There’s no magic wand or spell for that one either.
4. Don’t provide us with any feedback
Working with a recruiter is a two-way street.
We send you profiles and résumes, we organise interviews, and you meet with our candidates.
All along the candidates are craving feedback … even just a quick update … eager to hear about potential next steps. If we don’t keep them updated, their only thought is that we have forgotten about them (or actually that we don’t even care about them). Never once do they think you haven’t been able to come back to us with feedback.
So please … if we send through a handful of résumes, please call us (or at least email us) with your initial thoughts. If you interview one of our candidates, please don’t just delete and ignore those voicemails that we leave you over the next 24 hours asking for your feedback. Please call us to discuss how the interviews went.
We just want to keep your candidates in the loop.
One of our clients recently decided to wait 17 days before returning the recruiter’s call soliciting feedback. When the recruiter explained that the candidate had chosen to pursue another opportunity because of the delay, the client bluntly accused the recruiter of “not even being able to keep a candidate warm”.
You might think we’re wizards, but we certainly don’t keep candidates simmering in a cauldron!
5. Deny the reality of a poor employer brand
A client briefed me personally on a role a few months ago. She admitted it was “a bit of a toughie”. When I asked her why, she told me that there had been five people in the role over the last 2 years.

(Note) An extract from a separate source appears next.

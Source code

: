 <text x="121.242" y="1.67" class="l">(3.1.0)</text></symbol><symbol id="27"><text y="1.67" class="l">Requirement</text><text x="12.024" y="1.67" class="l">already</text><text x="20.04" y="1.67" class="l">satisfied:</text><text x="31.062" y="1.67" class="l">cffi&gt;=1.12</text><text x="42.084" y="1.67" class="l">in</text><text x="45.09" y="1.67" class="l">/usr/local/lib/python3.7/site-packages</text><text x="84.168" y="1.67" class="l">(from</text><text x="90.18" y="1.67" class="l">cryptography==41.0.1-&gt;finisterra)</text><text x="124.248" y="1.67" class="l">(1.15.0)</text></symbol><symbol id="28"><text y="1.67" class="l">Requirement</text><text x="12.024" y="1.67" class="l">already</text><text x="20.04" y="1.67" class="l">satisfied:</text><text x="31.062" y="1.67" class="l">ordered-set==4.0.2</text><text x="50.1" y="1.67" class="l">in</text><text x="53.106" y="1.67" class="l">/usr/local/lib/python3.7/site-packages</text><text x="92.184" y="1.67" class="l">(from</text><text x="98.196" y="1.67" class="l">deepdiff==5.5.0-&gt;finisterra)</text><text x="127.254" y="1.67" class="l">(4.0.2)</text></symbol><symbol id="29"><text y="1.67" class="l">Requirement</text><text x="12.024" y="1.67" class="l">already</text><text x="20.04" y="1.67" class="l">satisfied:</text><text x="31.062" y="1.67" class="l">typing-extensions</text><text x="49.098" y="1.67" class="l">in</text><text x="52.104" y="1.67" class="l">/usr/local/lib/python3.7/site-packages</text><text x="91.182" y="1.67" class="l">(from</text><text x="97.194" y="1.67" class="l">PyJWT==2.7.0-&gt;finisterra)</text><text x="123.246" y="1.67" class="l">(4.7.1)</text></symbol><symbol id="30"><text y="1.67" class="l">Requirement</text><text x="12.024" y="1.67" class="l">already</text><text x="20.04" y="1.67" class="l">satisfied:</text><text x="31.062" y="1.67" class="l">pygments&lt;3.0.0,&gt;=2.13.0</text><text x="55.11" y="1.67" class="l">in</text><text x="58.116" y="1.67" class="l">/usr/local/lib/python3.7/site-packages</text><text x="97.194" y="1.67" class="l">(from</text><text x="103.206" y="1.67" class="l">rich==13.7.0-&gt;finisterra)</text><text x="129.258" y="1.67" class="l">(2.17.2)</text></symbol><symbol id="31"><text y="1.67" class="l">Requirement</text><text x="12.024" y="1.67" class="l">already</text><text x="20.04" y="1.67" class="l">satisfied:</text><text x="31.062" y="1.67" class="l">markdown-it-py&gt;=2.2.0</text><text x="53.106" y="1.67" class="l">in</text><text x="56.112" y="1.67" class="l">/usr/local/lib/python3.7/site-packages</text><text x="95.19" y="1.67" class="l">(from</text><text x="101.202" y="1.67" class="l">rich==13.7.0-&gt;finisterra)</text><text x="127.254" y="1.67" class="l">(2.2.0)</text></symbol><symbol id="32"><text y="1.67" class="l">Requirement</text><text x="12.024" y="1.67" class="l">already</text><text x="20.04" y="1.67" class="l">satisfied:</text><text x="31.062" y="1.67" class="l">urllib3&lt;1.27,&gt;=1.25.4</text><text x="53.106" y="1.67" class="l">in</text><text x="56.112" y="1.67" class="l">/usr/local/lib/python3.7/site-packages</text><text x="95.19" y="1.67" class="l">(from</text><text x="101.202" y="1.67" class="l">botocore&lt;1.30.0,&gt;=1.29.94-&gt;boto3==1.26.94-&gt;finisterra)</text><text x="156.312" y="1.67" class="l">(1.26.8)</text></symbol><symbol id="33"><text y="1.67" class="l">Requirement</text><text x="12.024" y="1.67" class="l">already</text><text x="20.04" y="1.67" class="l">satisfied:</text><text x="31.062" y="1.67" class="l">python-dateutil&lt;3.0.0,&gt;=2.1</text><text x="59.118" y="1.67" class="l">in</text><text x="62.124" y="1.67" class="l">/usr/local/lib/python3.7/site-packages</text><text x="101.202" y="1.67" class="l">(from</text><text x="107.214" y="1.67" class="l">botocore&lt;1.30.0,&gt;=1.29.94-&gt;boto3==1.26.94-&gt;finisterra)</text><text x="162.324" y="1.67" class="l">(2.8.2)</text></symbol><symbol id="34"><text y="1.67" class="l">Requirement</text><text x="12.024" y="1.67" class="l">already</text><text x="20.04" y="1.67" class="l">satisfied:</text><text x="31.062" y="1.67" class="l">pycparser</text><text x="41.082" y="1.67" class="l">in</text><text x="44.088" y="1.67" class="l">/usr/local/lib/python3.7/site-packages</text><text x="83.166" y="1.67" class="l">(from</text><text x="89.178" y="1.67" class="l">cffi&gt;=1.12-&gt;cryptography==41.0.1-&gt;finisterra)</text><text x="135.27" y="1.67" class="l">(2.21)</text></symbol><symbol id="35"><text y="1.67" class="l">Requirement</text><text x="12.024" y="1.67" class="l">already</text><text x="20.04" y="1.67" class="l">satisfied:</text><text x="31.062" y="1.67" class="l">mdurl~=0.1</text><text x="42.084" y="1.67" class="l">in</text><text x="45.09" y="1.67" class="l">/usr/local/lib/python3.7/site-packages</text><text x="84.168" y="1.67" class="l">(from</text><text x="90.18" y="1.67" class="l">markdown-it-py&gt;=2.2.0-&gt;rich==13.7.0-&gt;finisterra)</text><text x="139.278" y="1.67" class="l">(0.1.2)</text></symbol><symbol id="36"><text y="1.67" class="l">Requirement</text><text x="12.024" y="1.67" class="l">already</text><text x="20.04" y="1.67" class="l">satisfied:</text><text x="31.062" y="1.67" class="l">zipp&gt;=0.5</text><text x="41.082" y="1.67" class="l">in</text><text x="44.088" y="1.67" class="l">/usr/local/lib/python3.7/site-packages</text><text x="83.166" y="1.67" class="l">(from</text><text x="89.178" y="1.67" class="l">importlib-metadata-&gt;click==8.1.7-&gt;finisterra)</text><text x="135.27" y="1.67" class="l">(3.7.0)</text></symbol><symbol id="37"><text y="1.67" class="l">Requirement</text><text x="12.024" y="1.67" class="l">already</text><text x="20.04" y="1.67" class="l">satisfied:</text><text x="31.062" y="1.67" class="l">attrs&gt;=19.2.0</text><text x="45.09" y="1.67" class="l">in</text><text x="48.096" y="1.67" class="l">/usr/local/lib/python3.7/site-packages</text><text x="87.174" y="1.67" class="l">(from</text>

She didn’t even flinch when I responded with “that means each person only lasted around five months”.
A quick search on Glassdoor revealed an absolutely horrendous rating. There were comments from candidates claiming to have been kept waiting in interview rooms for up to two hours; several references to a “toxic environment”; and reading between the lines, probably even a few harassment claims. When I explained that it probably wouldn’t be right for us to take the project on, she got quite defensive and desperate to the point of saying “but I’ll pay anything”.
Nope. We’re not into smoke and mirrors. We’re not illusionists. We’re not into making things appear not quite as they seem.
So let me re-iterate what I’ve been getting at.
We’re here to help you find the best possible talent for your organisation. But we won’t be casting any spells or using sleight of hand; we won’t be making candidates drink any secret potions; we don’t have magic wands or crystal balls; we’re not mind readers; we look at resumes not Tarot cards.
Recruiters aren’t wizards. That’s it in a nutshell.